The opinion of the court was delivered by: Marovitz, District Judge.


Motion of Defendants to Dismiss.

This is a two-count action purportedly arising under the Securities Act of 1933 and the Securities Exchange Act of 1934. In Count I, plaintiffs, shareholders of The Susquehanna Corporation, have sued derivatively for injunctive relief and damages, asserting violations by defendants of Section 17(a) of the 1933 Act (Sec. 77q, Title 15, U.S.C.), Section 10(b) of the 1934 enactment, (Sec. 78j, Title 15, U.S.C.) and Rule 10b-5 of the Securities Exchange Commission promulgated thereunder. Jurisdiction is based on Section 22(a) of the 1933 Act and Section 27 of the 1934 Act respectively. (Secs. 77v, 78aa, Title 15, U.S.C.). In essence, plaintiffs charge that prior to March 25, 1965, thirteen individual defendants, hereinafter referred to as the "Lannan Group" entered into a conspiracy with defendant H.F. Korholz, under which they, upon election as directors of Susquehanna, would sell or cause to be sold to Korholz 435,000 shares of Susquehanna stock for $6,525,000, a sum alleged to be $1,740,000 in excess of the fair market value of such shares, and then pass control of said corporation to Korholz through planned resignation and election of directors. Upon accomplishing this result, it is alleged, Korholz, as a part of the conspiracy, transferred the aforesaid shares to the American Gypsum Co., in connection with which said company incurred a bank loan for substantially all of the purchase price. Thereafter, it is asserted, Korholz caused the Board of Directors of Susquehanna to approve a merger of the two companies, under which Susquehanna assumed the bank loan, and, in effect, acquired the 435,000 shares at the excessive price. This, plaintiffs contend, constituted a fraudulent sale of securities to Susquehanna, and, derivatively, to them, in violation of the aforesaid statutes. Further, it is alleged, in Count I, that the defendants herein, under threat of a shareholder's derivative suit by a Kansas City group, caused Susquehanna to transfer in May, 1965, 140,000 shares of common stock of Vanadium Corporation of America to said shareholders for a price, paid in Susquehanna stock and boot, $700,000 less than its true market value. By causing such sale to be made, without disclosing the threatened derivative suit, it is alleged, defendants further violated Section 17(a) and Section 10(b).
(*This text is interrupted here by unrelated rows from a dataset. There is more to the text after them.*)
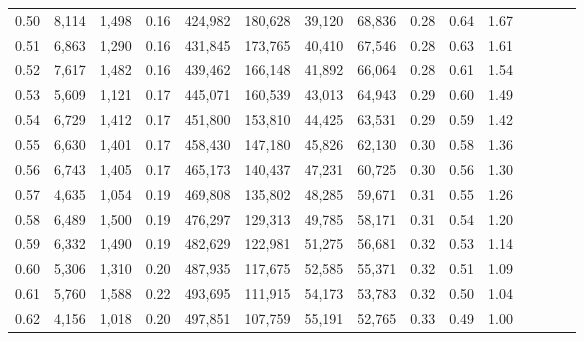 \begin{tabular}{rrrcrrrrrrrrrrr}
0.50 &   8,114 &  1,498 &                                       0.16 &  424,982 &  180,628 &   39,120 &   68,836 &  0.28 &  0.64 &                         1.67 \\
0.51 &   6,863 &  1,290 &                                       0.16 &  431,845 &  173,765 &   40,410 &   67,546 &  0.28 &  0.63 &                         1.61 \\
0.52 &   7,617 &  1,482 &                                       0.16 &  439,462 &  166,148 &   41,892 &   66,064 &  0.28 &  0.61 &                         1.54 \\
0.53 &   5,609 &  1,121 &                                       0.17 &  445,071 &  160,539 &   43,013 &   64,943 &  0.29 &  0.60 &                         1.49 \\
0.54 &   6,729 &  1,412 &                                       0.17 &  451,800 &  153,810 &   44,425 &   63,531 &  0.29 &  0.59 &                         1.42 \\
0.55 &   6,630 &  1,401 &                                       0.17 &  458,430 &  147,180 &   45,826 &   62,130 &  0.30 &  0.58 &                         1.36 \\
0.56 &   6,743 &  1,405 &                                       0.17 &  465,173 &  140,437 &   47,231 &   60,725 &  0.30 &  0.56 &                         1.30 \\
0.57 &   4,635 &  1,054 &                                       0.19 &  469,808 &  135,802 &   48,285 &   59,671 &  0.31 &  0.55 &                         1.26 \\
0.58 &   6,489 &  1,500 &                                       0.19 &  476,297 &  129,313 &   49,785 &   58,171 &  0.31 &  0.54 &                         1.20 \\
0.59 &   6,332 &  1,490 &                                       0.19 &  482,629 &  122,981 &   51,275 &   56,681 &  0.32 &  0.53 &                         1.14 \\
0.60 &   5,306 &  1,310 &                                       0.20 &  487,935 &  117,675 &   52,585 &   55,371 &  0.32 &  0.51 &                         1.09 \\
0.61 &   5,760 &  1,588 &                                       0.22 &  493,695 &  111,915 &   54,173 &   53,783 &  0.32 &  0.50 &                         1.04 \\
0.62 &   4,156 &  1,018 &                                       0.20 &  497,851 &  107,759 &   55,191 &   52,765 &  0.33 &  0.49 &                         1.00 \\

\end{tabular}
In Count II, added on December 21, 1965, as the Third Amendment to the Complaint, plaintiffs allege that in furtherance of the aforesaid scheme, defendants caused Susquehanna to disseminate a false proxy statement in violation of Section 14(a) of the 1934 Act (Sec. 78n, Title 15, U.S.C.) and S.E.C. Rule 14a-9 promulgated thereunder.

All defendants have filed motions herein requesting dismissal of both counts. As all these motions are predicated on similar grounds, except for the motion of defendant Lauhoff as to Count II, they will be considered by this Court as one.
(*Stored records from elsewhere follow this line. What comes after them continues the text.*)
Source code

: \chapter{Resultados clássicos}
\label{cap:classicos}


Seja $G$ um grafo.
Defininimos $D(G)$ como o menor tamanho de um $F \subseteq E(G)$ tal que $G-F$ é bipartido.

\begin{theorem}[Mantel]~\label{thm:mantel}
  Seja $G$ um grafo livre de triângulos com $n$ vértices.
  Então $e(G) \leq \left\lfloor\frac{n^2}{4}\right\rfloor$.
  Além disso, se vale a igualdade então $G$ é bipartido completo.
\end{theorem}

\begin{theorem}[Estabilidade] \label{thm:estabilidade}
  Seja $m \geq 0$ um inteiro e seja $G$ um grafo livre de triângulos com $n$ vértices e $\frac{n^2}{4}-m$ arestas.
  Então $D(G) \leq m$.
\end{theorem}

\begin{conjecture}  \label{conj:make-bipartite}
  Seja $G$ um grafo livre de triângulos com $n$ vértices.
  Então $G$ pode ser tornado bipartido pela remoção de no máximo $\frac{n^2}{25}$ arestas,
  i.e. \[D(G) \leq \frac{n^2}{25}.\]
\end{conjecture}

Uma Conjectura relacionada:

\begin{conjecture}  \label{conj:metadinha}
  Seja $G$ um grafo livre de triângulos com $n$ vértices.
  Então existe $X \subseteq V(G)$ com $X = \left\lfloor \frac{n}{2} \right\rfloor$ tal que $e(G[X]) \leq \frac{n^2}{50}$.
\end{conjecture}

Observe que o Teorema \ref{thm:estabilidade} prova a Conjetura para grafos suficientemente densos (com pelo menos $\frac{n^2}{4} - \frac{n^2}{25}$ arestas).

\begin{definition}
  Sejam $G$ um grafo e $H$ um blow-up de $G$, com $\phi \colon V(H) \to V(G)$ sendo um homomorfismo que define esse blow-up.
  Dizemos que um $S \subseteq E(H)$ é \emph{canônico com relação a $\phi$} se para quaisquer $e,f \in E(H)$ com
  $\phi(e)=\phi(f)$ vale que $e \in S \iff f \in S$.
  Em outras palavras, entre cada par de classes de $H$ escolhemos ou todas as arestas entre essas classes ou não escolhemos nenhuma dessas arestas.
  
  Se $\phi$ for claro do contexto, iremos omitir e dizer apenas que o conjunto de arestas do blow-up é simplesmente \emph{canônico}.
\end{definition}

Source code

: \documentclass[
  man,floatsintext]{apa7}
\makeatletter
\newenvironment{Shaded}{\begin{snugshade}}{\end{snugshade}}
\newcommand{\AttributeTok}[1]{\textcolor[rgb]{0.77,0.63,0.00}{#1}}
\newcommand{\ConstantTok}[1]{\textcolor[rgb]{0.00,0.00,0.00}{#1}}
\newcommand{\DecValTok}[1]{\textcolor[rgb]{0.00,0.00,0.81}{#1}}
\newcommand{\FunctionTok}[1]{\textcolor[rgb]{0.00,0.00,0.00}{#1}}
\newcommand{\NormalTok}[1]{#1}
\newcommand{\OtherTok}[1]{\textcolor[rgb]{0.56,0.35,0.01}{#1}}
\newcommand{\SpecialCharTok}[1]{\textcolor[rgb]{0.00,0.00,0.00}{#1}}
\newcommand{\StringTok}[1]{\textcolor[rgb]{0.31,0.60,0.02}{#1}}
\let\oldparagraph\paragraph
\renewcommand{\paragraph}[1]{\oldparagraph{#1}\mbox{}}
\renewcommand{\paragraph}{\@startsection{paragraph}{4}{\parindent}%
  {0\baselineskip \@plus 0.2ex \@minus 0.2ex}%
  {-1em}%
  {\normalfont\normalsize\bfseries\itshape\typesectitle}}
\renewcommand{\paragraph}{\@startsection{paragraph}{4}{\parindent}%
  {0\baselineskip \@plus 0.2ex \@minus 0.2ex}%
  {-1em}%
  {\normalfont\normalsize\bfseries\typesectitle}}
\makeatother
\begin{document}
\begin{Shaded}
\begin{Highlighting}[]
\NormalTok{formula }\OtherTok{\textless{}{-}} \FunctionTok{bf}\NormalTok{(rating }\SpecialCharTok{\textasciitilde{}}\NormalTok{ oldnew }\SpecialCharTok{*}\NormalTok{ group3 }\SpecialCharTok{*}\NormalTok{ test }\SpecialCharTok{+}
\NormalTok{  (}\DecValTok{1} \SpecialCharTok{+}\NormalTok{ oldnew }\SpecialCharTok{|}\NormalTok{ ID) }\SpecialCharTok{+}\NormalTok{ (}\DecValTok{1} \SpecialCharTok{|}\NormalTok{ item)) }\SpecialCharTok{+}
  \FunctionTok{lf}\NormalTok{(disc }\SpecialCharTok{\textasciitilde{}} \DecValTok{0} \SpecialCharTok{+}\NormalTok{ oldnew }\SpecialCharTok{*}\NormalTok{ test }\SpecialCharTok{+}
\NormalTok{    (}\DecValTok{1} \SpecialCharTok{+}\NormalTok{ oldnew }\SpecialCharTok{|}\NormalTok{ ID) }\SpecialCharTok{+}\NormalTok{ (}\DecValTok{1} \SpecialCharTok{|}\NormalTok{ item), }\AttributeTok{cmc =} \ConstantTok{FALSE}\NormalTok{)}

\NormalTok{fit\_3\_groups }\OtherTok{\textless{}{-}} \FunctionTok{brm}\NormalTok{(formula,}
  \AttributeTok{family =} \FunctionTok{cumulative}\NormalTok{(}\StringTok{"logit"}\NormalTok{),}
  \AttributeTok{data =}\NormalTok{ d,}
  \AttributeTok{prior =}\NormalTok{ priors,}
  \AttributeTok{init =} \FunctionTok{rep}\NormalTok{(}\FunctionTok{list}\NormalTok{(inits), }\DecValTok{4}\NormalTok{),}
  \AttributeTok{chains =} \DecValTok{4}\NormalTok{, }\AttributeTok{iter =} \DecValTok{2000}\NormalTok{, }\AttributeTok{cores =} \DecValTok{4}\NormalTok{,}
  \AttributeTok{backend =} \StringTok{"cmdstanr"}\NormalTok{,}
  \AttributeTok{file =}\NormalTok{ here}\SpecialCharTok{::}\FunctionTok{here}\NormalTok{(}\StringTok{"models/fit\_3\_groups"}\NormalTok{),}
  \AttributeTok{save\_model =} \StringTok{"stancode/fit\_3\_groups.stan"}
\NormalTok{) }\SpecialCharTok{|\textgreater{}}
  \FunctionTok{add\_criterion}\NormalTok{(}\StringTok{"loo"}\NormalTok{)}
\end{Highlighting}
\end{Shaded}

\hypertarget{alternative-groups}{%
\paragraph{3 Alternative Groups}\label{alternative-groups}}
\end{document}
We must initially be concerned with defendants' assertions that the Complaint at issue fails to state a cause of action under the Securities Acts, and thus, in the absence of diverse citizenship among the parties, must be dismissed for lack of federal jurisdiction.

As we have several times held, Sections 17(a) and 10(b), are of limited scope, having been drafted by Congress and the Securities Exchange Commission (Rule 10b-5) to protect sellers and purchasers of securities from persons who seek to defraud them in such sales. It is clear that only parties to a sale, however fraudulent, can maintain a suit under the aforesaid sections. Birnbaum v. Newport Steel Corp. (2d Cir. 1952), 193 F.2d 461, at page 464, cert. den. 343 U.S. 956, 72 S.Ct. 1051, 96 L.Ed. 1356, (1952):

  "* * * that section [10(b)] was directed solely at
  that type of misrepresentation or fraudulent practice
  usually associated with the sale or purchase of
  securities rather than at fraudulent mismanagement of
  corporate affairs and Rule X-10b-5 extended
  protection only to the defrauded purchaser or

See also Jachimec v. Schenley Industries, Inc. (7th Cir., 1965) Cause No. 15,027, approving Birnbaum, supra; Keers & Co. v. American Steel & Pump Corp. (D.C.N.Y., 1964), 234 F. Supp. 201.
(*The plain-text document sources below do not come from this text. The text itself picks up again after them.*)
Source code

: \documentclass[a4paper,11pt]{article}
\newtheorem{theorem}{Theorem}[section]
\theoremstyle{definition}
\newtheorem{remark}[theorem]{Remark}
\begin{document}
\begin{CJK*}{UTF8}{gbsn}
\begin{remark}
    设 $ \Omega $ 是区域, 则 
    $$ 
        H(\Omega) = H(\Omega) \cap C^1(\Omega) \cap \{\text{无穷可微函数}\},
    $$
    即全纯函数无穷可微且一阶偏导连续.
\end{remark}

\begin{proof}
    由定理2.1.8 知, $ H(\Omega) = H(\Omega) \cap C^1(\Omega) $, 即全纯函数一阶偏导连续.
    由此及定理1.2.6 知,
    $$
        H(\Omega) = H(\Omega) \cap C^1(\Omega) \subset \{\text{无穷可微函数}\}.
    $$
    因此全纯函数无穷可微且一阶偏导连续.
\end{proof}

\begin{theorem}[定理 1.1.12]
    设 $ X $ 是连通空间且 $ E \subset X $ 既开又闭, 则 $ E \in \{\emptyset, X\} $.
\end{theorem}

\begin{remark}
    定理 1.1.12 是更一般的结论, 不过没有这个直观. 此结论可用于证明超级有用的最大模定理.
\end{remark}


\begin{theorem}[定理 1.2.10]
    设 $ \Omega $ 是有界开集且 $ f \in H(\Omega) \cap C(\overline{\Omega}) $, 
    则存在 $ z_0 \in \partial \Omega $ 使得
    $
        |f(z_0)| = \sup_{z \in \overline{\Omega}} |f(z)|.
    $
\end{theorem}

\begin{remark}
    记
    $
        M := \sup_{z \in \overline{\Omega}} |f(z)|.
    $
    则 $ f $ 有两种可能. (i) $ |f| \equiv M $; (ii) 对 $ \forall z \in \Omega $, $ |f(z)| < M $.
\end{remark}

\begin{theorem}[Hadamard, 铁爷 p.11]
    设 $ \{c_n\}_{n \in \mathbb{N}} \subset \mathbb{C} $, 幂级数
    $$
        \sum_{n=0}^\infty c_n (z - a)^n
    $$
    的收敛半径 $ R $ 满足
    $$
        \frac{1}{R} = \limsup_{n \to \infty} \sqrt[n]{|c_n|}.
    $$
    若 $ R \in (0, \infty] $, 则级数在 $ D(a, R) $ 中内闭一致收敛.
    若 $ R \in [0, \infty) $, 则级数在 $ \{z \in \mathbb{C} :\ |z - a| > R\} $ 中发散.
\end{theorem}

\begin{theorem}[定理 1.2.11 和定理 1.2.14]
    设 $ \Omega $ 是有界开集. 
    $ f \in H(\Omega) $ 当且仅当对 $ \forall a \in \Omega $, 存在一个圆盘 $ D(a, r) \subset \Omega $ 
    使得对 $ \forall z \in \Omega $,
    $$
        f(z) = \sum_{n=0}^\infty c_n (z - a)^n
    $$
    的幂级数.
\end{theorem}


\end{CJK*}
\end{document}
Thus, no meaningful determination can be made without an analytical breakdown of the multi-faceted transaction before us. It is clear, to begin, that some line must be drawn between the Lannan-Korholz sale and the Susquehanna-Gypsum merger. While certain defendants may well have intended both actions to occur, and, indeed, participated in one in anticipation of the other, it would be improper to gloss over the facts and look only to end results.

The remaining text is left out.